↓

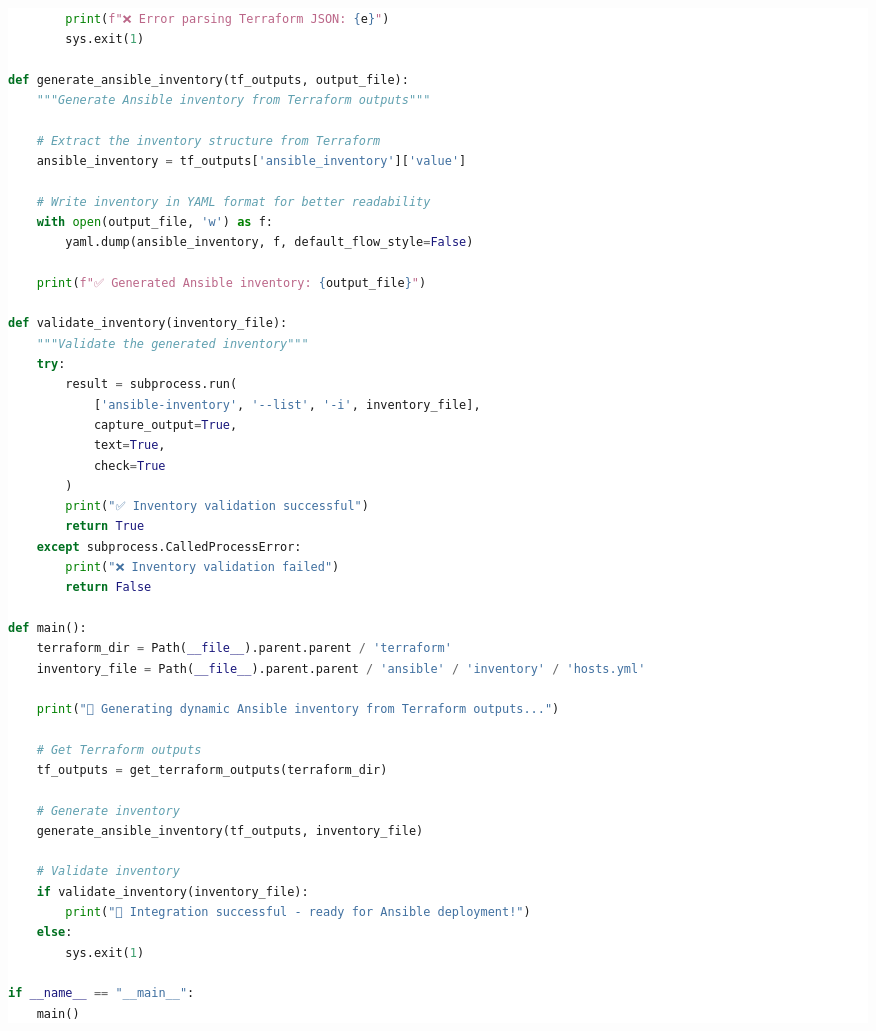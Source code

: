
 ```python
        print(f"❌ Error parsing Terraform JSON: {e}")
        sys.exit(1)

def generate_ansible_inventory(tf_outputs, output_file):
    """Generate Ansible inventory from Terraform outputs"""
    
    # Extract the inventory structure from Terraform
    ansible_inventory = tf_outputs['ansible_inventory']['value']
    
    # Write inventory in YAML format for better readability
    with open(output_file, 'w') as f:
        yaml.dump(ansible_inventory, f, default_flow_style=False)
    
    print(f"✅ Generated Ansible inventory: {output_file}")

def validate_inventory(inventory_file):
    """Validate the generated inventory"""
    try:
        result = subprocess.run(
            ['ansible-inventory', '--list', '-i', inventory_file],
            capture_output=True,
            text=True,
            check=True
        )
        print("✅ Inventory validation successful")
        return True
    except subprocess.CalledProcessError:
        print("❌ Inventory validation failed")
        return False

def main():
    terraform_dir = Path(__file__).parent.parent / 'terraform'
    inventory_file = Path(__file__).parent.parent / 'ansible' / 'inventory' / 'hosts.yml'
    
    print("🔗 Generating dynamic Ansible inventory from Terraform outputs...")
    
    # Get Terraform outputs
    tf_outputs = get_terraform_outputs(terraform_dir)
    
    # Generate inventory
    generate_ansible_inventory(tf_outputs, inventory_file)
    
    # Validate inventory
    if validate_inventory(inventory_file):
        print("🚀 Integration successful - ready for Ansible deployment!")
    else:
        sys.exit(1)

if __name__ == "__main__":
    main()
```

↑

The answer should contain every line of the material exactly as written and no pictures.

Source code

:
 ```python
        print(f"❌ Error parsing Terraform JSON: {e}")
        sys.exit(1)

def generate_ansible_inventory(tf_outputs, output_file):
    """Generate Ansible inventory from Terraform outputs"""
    
    # Extract the inventory structure from Terraform
    ansible_inventory = tf_outputs['ansible_inventory']['value']
    
    # Write inventory in YAML format for better readability
    with open(output_file, 'w') as f:
        yaml.dump(ansible_inventory, f, default_flow_style=False)
    
    print(f"✅ Generated Ansible inventory: {output_file}")

def validate_inventory(inventory_file):
    """Validate the generated inventory"""
    try:
        result = subprocess.run(
            ['ansible-inventory', '--list', '-i', inventory_file],
            capture_output=True,
            text=True,
            check=True
        )
        print("✅ Inventory validation successful")
        return True
    except subprocess.CalledProcessError:
        print("❌ Inventory validation failed")
        return False

def main():
    terraform_dir = Path(__file__).parent.parent / 'terraform'
    inventory_file = Path(__file__).parent.parent / 'ansible' / 'inventory' / 'hosts.yml'
    
    print("🔗 Generating dynamic Ansible inventory from Terraform outputs...")
    
    # Get Terraform outputs
    tf_outputs = get_terraform_outputs(terraform_dir)
    
    # Generate inventory
    generate_ansible_inventory(tf_outputs, inventory_file)
    
    # Validate inventory
    if validate_inventory(inventory_file):
        print("🚀 Integration successful - ready for Ansible deployment!")
    else:
        sys.exit(1)

if __name__ == "__main__":
    main()
```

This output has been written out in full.